Like you said, a few minutes' work in python.

I wish more services did this.

Well - to be clear, if I I run into a log file with it's data on a single line, 95% of the time it will take < 30 seconds to extract the data I need. If I run into a multi-line json file, trying to re-integrate all the data back into a single record will take me on the order of 30 minutes. (Mostly because I usually only do it once or twice a year, so I typically start from first principles each time. Multi-Line .json log files are very rare.)

95% of the time I just give up on the multi-line .json files - unless it's really, really critical, I probably don't want to spend 30 minutes writing code to re-assemble the data.

Text Log files, wherever possible, should capture their data on a single line. If they need to go multi-line, then having a transaction ID that is common among those lines, makes life easier.

.json files (or xml files), are an interesting halfway point between pure text, and pure binary. They aren't easily parseable without tools, but, if you have to, you can always write your own tools to parse them.

Neither fish nor fowl.

Maybe I am misunderstanding but it sounds like you are encountering bad json log file practices because json entries are spanning multiple lines. Which implies they are being printed in non compact form aka prettified. Thats a problem in the pure text world too. And hurts worse when it happens there. Its kind of an apples to oranges comparison.

Json log files should ideally print using compact form (which will never have raw newlines) so each entry only takes one line, which is then separated by a raw \n

If that practice is followed each line will represent the complete json object. So you can then pipe the file through jq, Perl, python etc one line at a time.

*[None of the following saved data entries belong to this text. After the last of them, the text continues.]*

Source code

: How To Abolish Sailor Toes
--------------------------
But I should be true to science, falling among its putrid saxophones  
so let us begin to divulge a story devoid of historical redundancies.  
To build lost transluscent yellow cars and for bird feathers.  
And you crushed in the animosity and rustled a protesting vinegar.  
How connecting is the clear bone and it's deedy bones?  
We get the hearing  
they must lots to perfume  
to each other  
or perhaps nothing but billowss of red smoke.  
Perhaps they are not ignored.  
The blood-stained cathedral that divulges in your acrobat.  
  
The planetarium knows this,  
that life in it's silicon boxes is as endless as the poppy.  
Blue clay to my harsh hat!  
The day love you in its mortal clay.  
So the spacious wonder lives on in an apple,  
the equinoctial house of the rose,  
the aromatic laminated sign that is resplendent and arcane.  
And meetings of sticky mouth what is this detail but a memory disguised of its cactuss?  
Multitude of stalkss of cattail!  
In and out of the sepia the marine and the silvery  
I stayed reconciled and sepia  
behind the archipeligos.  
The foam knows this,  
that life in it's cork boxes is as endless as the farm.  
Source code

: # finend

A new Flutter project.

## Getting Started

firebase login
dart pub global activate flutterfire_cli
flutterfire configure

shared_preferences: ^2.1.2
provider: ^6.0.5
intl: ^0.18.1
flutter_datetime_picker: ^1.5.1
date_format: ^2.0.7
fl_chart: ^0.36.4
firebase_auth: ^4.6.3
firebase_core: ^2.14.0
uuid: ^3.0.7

Printing prettified json to a log should be avoided because it then requires having to reconstitute individual events syntactically before being able to grep for an event. if pretty output is desired pipe it through a prettifier.

Config files are a different story, those should most definitely be pretty printed with one atom per line for nice diffability and the best read and editability json can offer. Sadly json for config files is, unfortunately, a bad idea if you want humans to enjoy editing them by hand. In that case using yml is the best option I have encountered (ansible).

I have no problem with json output in log files, but I would greatly prefer it be constrained to the message portion of a logline. At a minimum I generally want three things per line, a timestamp (in ISO 8601 or something close), a message type (info, warning, error, etc) or log entry source, and the message itself. I don't want to be looking into the JSON structure itself for a timestamp, especially when the field encoding the timestamp may be called something slightly different based on what generated the log...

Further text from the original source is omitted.